Trinh Cong Son

Yoshie Furuhashi furuhashi.1 at osu.edu
Thu Apr 5 00:10:47 PDT 2001


New York Times 5 April 2001

Trinh Cong Son, Vietnam-era Antiwar Singer, Dies at 62

By SETH MYDANS

BANGKOK, April 4 - Trinh Cong Son, an antiwar singer and songwriter whose melancholy music stirred Vietnamese on both sides of the war, died on Sunday and was buried today at a Buddhist temple near Ho Chi Minh City. He was 62.

His family said he had diabetes after years of periodic hospital visits. Residents said thousands of mourners thronged his home, piling bouquets around it.

With his focus on human emotions and his refusal to conform to official dogma, Mr. Son suffered pressure from both the government of South Vietnam, where he lived during the war, and the victorious Communists, who sentenced him to four years of farm labor and political education when the war ended.

But his popularity won out and his music endured; in the last years of his life he was tolerated and even embraced by the government. His songs are widely performed both in Vietnam and among Vietnamese overseas.

"Crying for Trinh Cong Son," read the headline over a full-page tribute in the daily youth newspaper Thanh Nien this week.

"Truth, innocence and beauty in Son's songs surpassed all hostility," th newspaper said.

In his last years he took up painting as well as songwriting and was a fixture, with his friends and his bottle of Scotch, at a cafe in Ho Chi Minh City, the former Saigon.

"Now, really, I have nothing to protest," said Mr. Son in an interview last April on the 25th anniversary of end of the war. "I continue to write songs, but they concern love, the human condition, nature. My songs have changed. They are more metaphysical now, because I am not young."
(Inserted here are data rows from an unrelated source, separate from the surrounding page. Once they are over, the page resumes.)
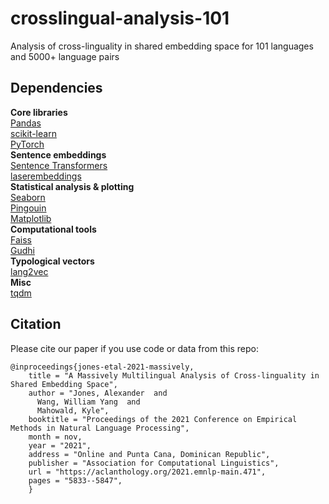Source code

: # crosslingual-analysis-101
Analysis of cross-linguality in shared embedding space for 101 languages and 5000+ language pairs

## Dependencies 

**Core libraries** \
[Pandas](https://pandas.pydata.org/pandas-docs/stable/getting_started/install.html) \
[scikit-learn](https://scikit-learn.org/stable/install.html) \
[PyTorch](https://pytorch.org) \
**Sentence embeddings** \
[Sentence Transformers](https://www.sbert.net) \
[laserembeddings](https://pypi.org/project/laserembeddings/) \
**Statistical analysis \& plotting** \
[Seaborn](https://seaborn.pydata.org/installing.html) \
[Pingouin](https://pingouin-stats.org) \
[Matplotlib](https://matplotlib.org/stable/users/installing.html) \
**Computational tools** \
[Faiss](https://github.com/facebookresearch/faiss) \
[Gudhi](http://gudhi.gforge.inria.fr/python/latest/installation.html) \
**Typological vectors** \
[lang2vec](https://pypi.org/project/lang2vec/) \
**Misc** \
[tqdm](https://pypi.org/project/tqdm/)

## **Citation**

Please cite our paper if you use code or data from this repo:

```
@inproceedings{jones-etal-2021-massively,
    title = "A Massively Multilingual Analysis of Cross-linguality in Shared Embedding Space",
    author = "Jones, Alexander  and
      Wang, William Yang  and
      Mahowald, Kyle",
    booktitle = "Proceedings of the 2021 Conference on Empirical Methods in Natural Language Processing",
    month = nov,
    year = "2021",
    address = "Online and Punta Cana, Dominican Republic",
    publisher = "Association for Computational Linguistics",
    url = "https://aclanthology.org/2021.emnlp-main.471",
    pages = "5833--5847",
    }
```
Mr. Son's popularity was at its height during the war years in the 1960's and 1970's when his songs propelled the careers of some of the best-known South Vietnamese singers. He became known internationally as the Bob Dylan of Vietnam, singing of the sorrow of war and the longing for peace in a divided country.

Almost everybody knew the words to songs like "Ngu Di Con" ("Lullaby"), about the pain of a mother mourning her soldier son:

"Rest well my child, my child of the yellow race. Rock gently my child, I have done it twice. This body, which used to be so small, that I carried in my womb, that I held in my arms. Why do you rest at the age of 20 years?"

Because of what it called "defeatist" sentiments like these, the South Vietnamese government tried to suppress Mr. Son's music - which flourished underground and was also listened to clandestinely in the North.

When the war ended in 1975, Mr. Son refused to flee like many other southern Vietnamese including most members of his family. Along with tens of thousands of other southern Vietnamese who remained, he was sentenced to a period of "re-education."

Born the eldest of seven children and trained as a teacher, Mr. Son never married. His siblings fled to Canada and the United States after the war, and since the death of his mother a few years ago he has been the only one of his family in Vietnam.